— Work to complete —
Using the records below, count the lines with "classic" in them. Give the number only.

(Source data begins)

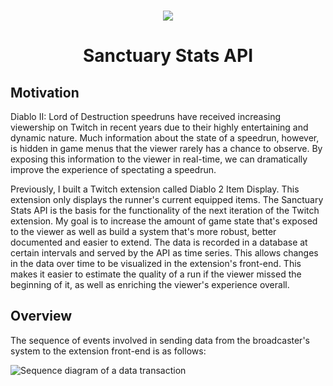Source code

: <h3 align="center">
    <img src="https://raw.githubusercontent.com/palmettos/sanctuary-stats-api/master/docs/logo.png" />
</h3>
<h1 align="center">Sanctuary Stats API</h1>

Motivation
---

Diablo II: Lord of Destruction speedruns have received increasing viewership on Twitch in recent years due to their highly entertaining and dynamic nature. Much information about the state of a speedrun, however, is hidden in game menus that the viewer rarely has a chance to observe. By exposing this information to the viewer in real-time, we can dramatically improve the experience of spectating a speedrun. 

Previously, I built a Twitch extension called Diablo 2 Item Display. This extension only displays the runner's current equipped items. The Sanctuary Stats API is the basis for the functionality of the next iteration of the Twitch extension. My goal is to increase the amount of game state that's exposed to the viewer as well as build a system that's more robust, better documented and easier to extend. The data is recorded in a database at certain intervals and served by the API as time series. This allows changes in the data over time to be visualized in the extension's front-end. This makes it easier to estimate the quality of a run if the viewer missed the beginning of it, as well as enriching the viewer's experience overall.

Overview
---
The sequence of events involved in sending data from the broadcaster's system to the extension front-end is as follows:

![Sequence diagram of a data transaction](https://raw.githubusercontent.com/palmettos/sanctuary-stats-api/master/docs/sequence.png)
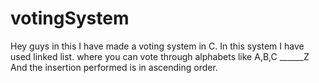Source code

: # votingSystem
Hey guys in this I have made a voting system in C. 
In this system I have used linked list. 
where you can vote through alphabets like A,B,C ______Z 
And the insertion performed is in ascending order.
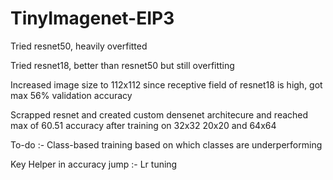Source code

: # TinyImagenet-EIP3

 Tried resnet50, heavily overfitted
 
 Tried resnet18, better than resnet50 but still overfitting
 
 Increased image size to 112x112 since receptive field of resnet18 is high, got max 56% validation accuracy
 
 Scrapped resnet and created custom densenet architecure and reached max of 60.51 accuracy after training on 32x32 20x20 and 64x64
 
 To-do :- Class-based training based on which classes are underperforming
 
 Key Helper in accuracy jump :- Lr tuning
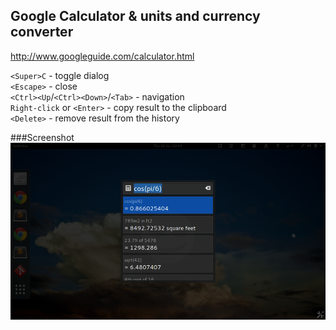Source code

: ## Google Calculator & units and currency converter  
http://www.googleguide.com/calculator.html  

`<Super>C` - toggle dialog  
`<Escape>` - close  
`<Ctrl><Up`/`<Ctrl><Down>`/`<Tab>` - navigation  
`Right-click` or `<Enter>` - copy result to the clipboard  
`<Delete>` - remove result from the history

###Screenshot
![Google Calculator](/screenshots/1.png)
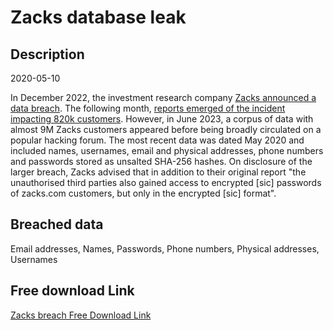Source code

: # Zacks database leak

## Description

2020-05-10

In December 2022, the investment research company <a href="https://www.zacks.com/breach/" target="_blank" rel="noopener">Zacks announced a data breach</a>. The following month, <a href="https://www.bleepingcomputer.com/news/security/zacks-investment-research-data-breach-affects-820-000-clients/" target="_blank" rel="noopener">reports emerged of the incident impacting 820k customers</a>. However, in June 2023, a corpus of data with almost 9M Zacks customers appeared before being broadly circulated on a popular hacking forum. The most recent data was dated May 2020 and included names, usernames, email and physical addresses, phone numbers and passwords stored as unsalted SHA-256 hashes. On disclosure of the larger breach, Zacks advised that in addition to their original report &quot;the unauthorised third parties also gained access to encrypted [sic] passwords of zacks.com customers, but only in the encrypted [sic] format&quot;.

## Breached data

Email addresses, Names, Passwords, Phone numbers, Physical addresses, Usernames

## Free download Link

[Zacks breach Free Download Link](https://link-to.net/1229997/561.974052738362/dynamic/?r=aHR0cHM6Ly93d3cubWVkaWFmaXJlLmNvbS92aWV3L3c5Rzl5bmJSRjkyRUdZUy96YWNrcy5jb20vZmlsZQ==)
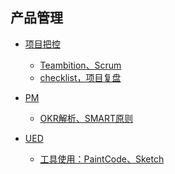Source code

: ## 产品管理

* [项目把控](./项目把控/index.md)
	* [Teambition、Scrum]()
	* [checklist，项目复盘]()
		
* [PM](./PM/index.md)
	* [OKR解析、SMART原则]()
	
* [UED](./UED/index.md)
	* [工具使用：PaintCode、Sketch]()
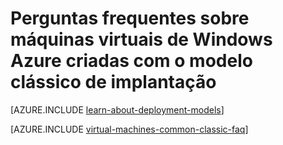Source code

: <properties
    pageTitle="Perguntas frequentes para VMs clássicas | Microsoft Azure"
    description="Fornece respostas para algumas perguntas comuns sobre máquinas virtuais de Windows Azure criadas com o modelo de implantação clássico."
    services="virtual-machines-windows"
    documentationCenter=""
    authors="cynthn"
    manager="timlt"
    editor=""
    tags="azure-service-management"/>

<tags
    ms.service="virtual-machines-windows"
    ms.workload="infrastructure-services"
    ms.tgt_pltfrm="vm-windows"
    ms.devlang="na"
    ms.topic="article"
    ms.date="07/28/2016"
    ms.author="cynthn"/>

# <a name="frequently-asked-question-about-azure-windows-virtual-machines-created-with-the-classic-deployment-model"></a>Perguntas frequentes sobre máquinas virtuais de Windows Azure criadas com o modelo clássico de implantação

[AZURE.INCLUDE [learn-about-deployment-models](../../includes/learn-about-deployment-models-classic-include.md)]

[AZURE.INCLUDE [virtual-machines-common-classic-faq](../../includes/virtual-machines-common-classic-faq.md)]
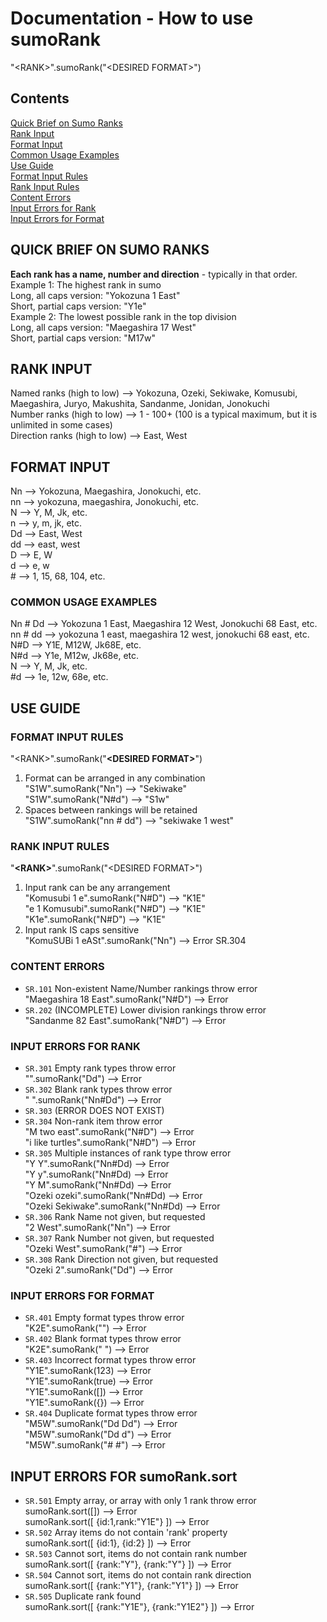 # Documentation - How to use sumoRank
"\<RANK>".sumoRank("\<DESIRED FORMAT>")

## Contents 

[Quick Brief on Sumo Ranks](#user-content-quick-brief-on-sumo-ranks)<br/>
[Rank Input](#user-content-rank-input)<br/>
[Format Input](#user-content-format-input)<br/>
[Common Usage Examples](#user-content-common-usage-examples)<br/>
[Use Guide](#user-content-use-guide)<br/>
[Format Input Rules](#user-content-format-input-rules)<br/>
[Rank Input Rules](#user-content-rank-input-rules)<br/>
[Content Errors](#user-content-content-errors)<br/>
[Input Errors for Rank](#user-content-input-errors-for-rank)<br/>
[Input Errors for Format](#user-content-input-errors-for-Format)<br/>

## QUICK BRIEF ON SUMO RANKS
**Each rank has a name, number and direction** - typically in that order.<br/>
Example 1: The highest rank in sumo<br/>
Long, all caps version: "Yokozuna 1 East"<br/>
Short, partial caps version: "Y1e"<br/>
Example 2: The lowest possible rank in the top division<br/>
Long, all caps version: "Maegashira 17 West"<br/>
Short, partial caps version: "M17w"

## RANK INPUT

Named ranks (high to low)    -->   Yokozuna, Ozeki, Sekiwake, Komusubi, Maegashira, Juryo, Makushita, Sandanme, Jonidan, Jonokuchi<br/>
Number ranks (high to low)   -->   1 - 100+ (100 is a typical maximum, but it is unlimited in some cases)<br/>
Direction ranks (high to low) -->   East, West
## FORMAT INPUT
Nn              -->   Yokozuna, Maegashira, Jonokuchi, etc.<br/>
nn              -->   yokozuna, maegashira, Jonokuchi, etc.<br/>
N               -->   Y, M, Jk, etc.<br/>
n               -->   y, m, jk, etc.<br/>
Dd              -->   East, West<br/>
dd              -->   east, west<br/>
D               -->   E, W<br/>
d               -->   e, w<br/>
\#               -->   1, 15, 68, 104, etc.

### COMMON USAGE EXAMPLES 
Nn # Dd         -->   Yokozuna 1 East, Maegashira 12 West, Jonokuchi 68 East, etc.<br/>
nn # dd         -->   yokozuna 1 east, maegashira 12 west, jonokuchi 68 east, etc.<br/>
N#D             -->   Y1E, M12W, Jk68E, etc.<br/>
N#d             -->   Y1e, M12w, Jk68e, etc.<br/>
N               -->   Y, M, Jk, etc.<br/>
\#d              -->   1e, 12w, 68e, etc.

## USE GUIDE

### FORMAT INPUT RULES
"\<RANK>".sumoRank("**\<DESIRED FORMAT>**")
1.  Format can be arranged in any combination<br/>
    "S1W".sumoRank("Nn")                 --> "Sekiwake"<br/>
    "S1W".sumoRank("N#d")                --> "S1w"<br/>
2.  Spaces between rankings will be retained<br/>
    "S1W".sumoRank("nn # dd")            --> "sekiwake 1 west"<br/>

### RANK INPUT RULES
"**\<RANK>**".sumoRank("\<DESIRED FORMAT>")
1.  Input rank can be any arrangement<br/>
    "Komusubi 1 e".sumoRank("N#D")       --> "K1E"<br/>
    "e 1 Komusubi".sumoRank("N#D")       --> "K1E"<br/>
    "K1e".sumoRank("N#D")                --> "K1E"<br/>
2.  Input rank IS caps sensitive<br/>
    "KomuSUBi 1 eASt".sumoRank("Nn")     --> Error SR.304 

### CONTENT ERRORS
+   `SR.101`  Non-existent Name/Number rankings throw error<br/>
    "Maegashira 18 East".sumoRank("N#D") --> Error<br/>
+   `SR.202`  (INCOMPLETE) Lower division rankings throw error<br/>
    "Sandanme 82 East".sumoRank("N#D")   --> Error

### INPUT ERRORS FOR RANK
+   `SR.301`  Empty rank types throw error<br/>
    "".sumoRank("Dd")                    --> Error<br/>
+   `SR.302`  Blank rank types throw error<br/>
    "     ".sumoRank("Nn#Dd")            --> Error<br/>
+   `SR.303`  (ERROR DOES NOT EXIST)<br/>
+   `SR.304`  Non-rank item throw error<br/>
    "M two east".sumoRank("N#D")         --> Error<br/>
    "i like turtles".sumoRank("N#D")     --> Error<br/>
+   `SR.305`  Multiple instances of rank type throw error<br/>
    "Y Y".sumoRank("Nn#Dd)               --> Error<br/>
    "Y y".sumoRank("Nn#Dd)               --> Error<br/>
    "Y M".sumoRank("Nn#Dd)               --> Error<br/>
    "Ozeki ozeki".sumoRank("Nn#Dd)       --> Error<br/>
    "Ozeki Sekiwake".sumoRank("Nn#Dd)    --> Error<br/>
+   `SR.306`  Rank Name not given, but requested<br/>
    "2 West".sumoRank("Nn")              --> Error<br/>
+   `SR.307`  Rank Number not given, but requested<br/>
    "Ozeki West".sumoRank("#")           --> Error<br/>
+   `SR.308`  Rank Direction not given, but requested<br/>
    "Ozeki 2".sumoRank("Dd")             --> Error<br/>


### INPUT ERRORS FOR FORMAT
+   `SR.401`  Empty format types throw error<br/>
    "K2E".sumoRank("")                   --> Error<br/>
+   `SR.402`  Blank format types throw error<br/>
    "K2E".sumoRank("    ")               --> Error<br/>
+   `SR.403`  Incorrect format types throw error<br/>
    "Y1E".sumoRank(123)                  --> Error<br/>
    "Y1E".sumoRank(true)                 --> Error<br/>
    "Y1E".sumoRank([])                   --> Error<br/>
    "Y1E".sumoRank({})                   --> Error<br/>
+   `SR.404`  Duplicate format types throw error<br/>
    "M5W".sumoRank("Dd Dd")              --> Error<br/>
    "M5W".sumoRank("Dd d")               --> Error<br/>
    "M5W".sumoRank("# #")                --> Error<br/>

## INPUT ERRORS FOR sumoRank.sort
+   `SR.501`  Empty array, or array with only 1 rank throw error<br/>
    sumoRank.sort([])                          --> Error<br/>
    sumoRank.sort([ {id:1,rank:"Y1E"} ])       --> Error<br/>
+   `SR.502`  Array items do not contain 'rank' property<br/>
    sumoRank.sort([ {id:1}, {id:2} ])          --> Error<br/>
+   `SR.503`  Cannot sort, items do not contain rank number<br/>
    sumoRank.sort([ {rank:"Y"}, {rank:"Y"} ])  --> Error<br/>
+   `SR.504`  Cannot sort, items do not contain rank direction<br/>
    sumoRank.sort([ {rank:"Y1"}, {rank:"Y1"} ])  --> Error<br/>
+   `SR.505`  Duplicate rank found<br/>
    sumoRank.sort([ {rank:"Y1E"}, {rank:"Y1E2"} ])  --> Error<br/>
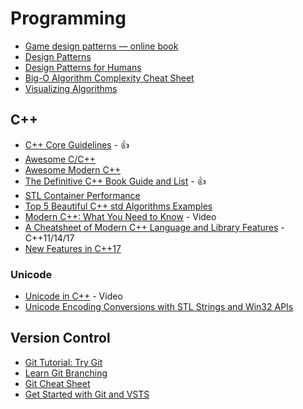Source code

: # Programming

* [Game design patterns — online book](http://gameprogrammingpatterns.com/contents.html)
* [Design Patterns](https://sourcemaking.com/design_patterns)
* [Design Patterns for Humans](https://github.com/kamranahmedse/design-patterns-for-humans/)
* [Big-O Algorithm Complexity Cheat Sheet](http://bigocheatsheet.com/)
* [Visualizing Algorithms](https://bost.ocks.org/mike/algorithms/)

## C++

* [C++ Core Guidelines](https://github.com/isocpp/CppCoreGuidelines) - :+1:
* [Awesome C/C++](https://github.com/fffaraz/awesome-cpp)
* [Awesome Modern C++](https://github.com/rigtorp/awesome-modern-cpp)
* [The Definitive C++ Book Guide and List](http://stackoverflow.com/questions/388242/the-definitive-c-book-guide-and-list) - :+1:
* [STL Container Performance](http://john-ahlgren.blogspot.kr/2013/10/stl-container-performance.html)
* [Top 5 Beautiful C++ std Algorithms Examples](http://www.codeproject.com/Articles/854127/Top-Beautiful-Cplusplus-STD-Algorithms-Examples)
* [Modern C++: What You Need to Know](https://channel9.msdn.com/Events/Build/2014/2-661) - Video
* [A Cheatsheet of Modern C++ Language and Library Features](https://github.com/AnthonyCalandra/modern-cpp-features) - C++11/14/17
* [New Features in C++17](https://stackoverflow.com/a/38060437)

### Unicode

* [Unicode in C++](https://www.youtube.com/watch?v=tOHnXt3Ycfo) - Video
* [Unicode Encoding Conversions with STL Strings and Win32 APIs](https://msdn.microsoft.com/en-us/magazine/mt763237.aspx)

## Version Control

* [Git Tutorial: Try Git](https://try.github.io/levels/1/challenges/1)
* [Learn Git Branching](http://pcottle.github.com/learnGitBranching/)
* [Git Cheat Sheet](https://www.atlassian.com/git/tutorials/atlassian-git-cheatsheet)
* [Get Started with Git and VSTS](https://docs.microsoft.com/en-us/vsts/git/gitquickstart?tabs=visual-studio)
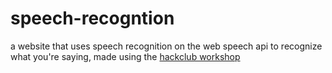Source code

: # speech-recogntion
a website that uses speech recognition on the web speech api to recognize what you're saying, made using the [hackclub workshop](https://workshops.hackclub.com/speech_recognition/)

(Source data ends)

— Solution to this task —
3